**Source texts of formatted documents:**
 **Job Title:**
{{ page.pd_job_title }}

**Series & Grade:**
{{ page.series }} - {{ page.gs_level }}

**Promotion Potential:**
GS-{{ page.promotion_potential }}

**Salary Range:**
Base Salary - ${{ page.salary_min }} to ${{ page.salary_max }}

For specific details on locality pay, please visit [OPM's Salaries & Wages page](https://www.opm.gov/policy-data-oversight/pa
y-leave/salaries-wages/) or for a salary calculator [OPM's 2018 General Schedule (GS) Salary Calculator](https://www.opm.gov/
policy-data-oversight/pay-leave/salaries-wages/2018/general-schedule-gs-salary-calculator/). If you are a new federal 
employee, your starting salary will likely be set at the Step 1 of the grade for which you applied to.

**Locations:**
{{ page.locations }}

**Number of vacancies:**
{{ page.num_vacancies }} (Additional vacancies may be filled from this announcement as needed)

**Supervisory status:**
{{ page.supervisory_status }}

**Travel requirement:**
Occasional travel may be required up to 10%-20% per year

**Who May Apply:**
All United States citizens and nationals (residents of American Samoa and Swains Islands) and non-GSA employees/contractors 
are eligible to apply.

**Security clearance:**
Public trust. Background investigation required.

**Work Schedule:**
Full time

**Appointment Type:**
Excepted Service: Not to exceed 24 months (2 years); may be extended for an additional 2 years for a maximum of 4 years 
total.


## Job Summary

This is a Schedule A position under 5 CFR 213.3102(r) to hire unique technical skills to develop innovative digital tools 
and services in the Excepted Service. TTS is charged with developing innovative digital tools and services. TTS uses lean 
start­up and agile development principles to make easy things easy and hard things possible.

**Exercise brief:**
Would you retype all of the data exactly as shown?

**Written response:**
 **Job Title:**
{{ page.pd_job_title }}

**Series & Grade:**
{{ page.series }} - {{ page.gs_level }}

**Promotion Potential:**
GS-{{ page.promotion_potential }}

**Salary Range:**
Base Salary - ${{ page.salary_min }} to ${{ page.salary_max }}

For specific details on locality pay, please visit [OPM's Salaries & Wages page](https://www.opm.gov/policy-data-oversight/pa
y-leave/salaries-wages/) or for a salary calculator [OPM's 2018 General Schedule (GS) Salary Calculator](https://www.opm.gov/
policy-data-oversight/pay-leave/salaries-wages/2018/general-schedule-gs-salary-calculator/). If you are a new federal 
employee, your starting salary will likely be set at the Step 1 of the grade for which you applied to.

**Locations:**
{{ page.locations }}

**Number of vacancies:**
{{ page.num_vacancies }} (Additional vacancies may be filled from this announcement as needed)

**Supervisory status:**
{{ page.supervisory_status }}

**Travel requirement:**
Occasional travel may be required up to 10%-20% per year

**Who May Apply:**
All United States citizens and nationals (residents of American Samoa and Swains Islands) and non-GSA employees/contractors 
are eligible to apply.

**Security clearance:**
Public trust. Background investigation required.

**Work Schedule:**
Full time

**Appointment Type:**
Excepted Service: Not to exceed 24 months (2 years); may be extended for an additional 2 years for a maximum of 4 years 
total.


## Job Summary

This is a Schedule A position under 5 CFR 213.3102(r) to hire unique technical skills to develop innovative digital tools 
and services in the Excepted Service. TTS is charged with developing innovative digital tools and services. TTS uses lean 
start­up and agile development principles to make easy things easy and hard things possible.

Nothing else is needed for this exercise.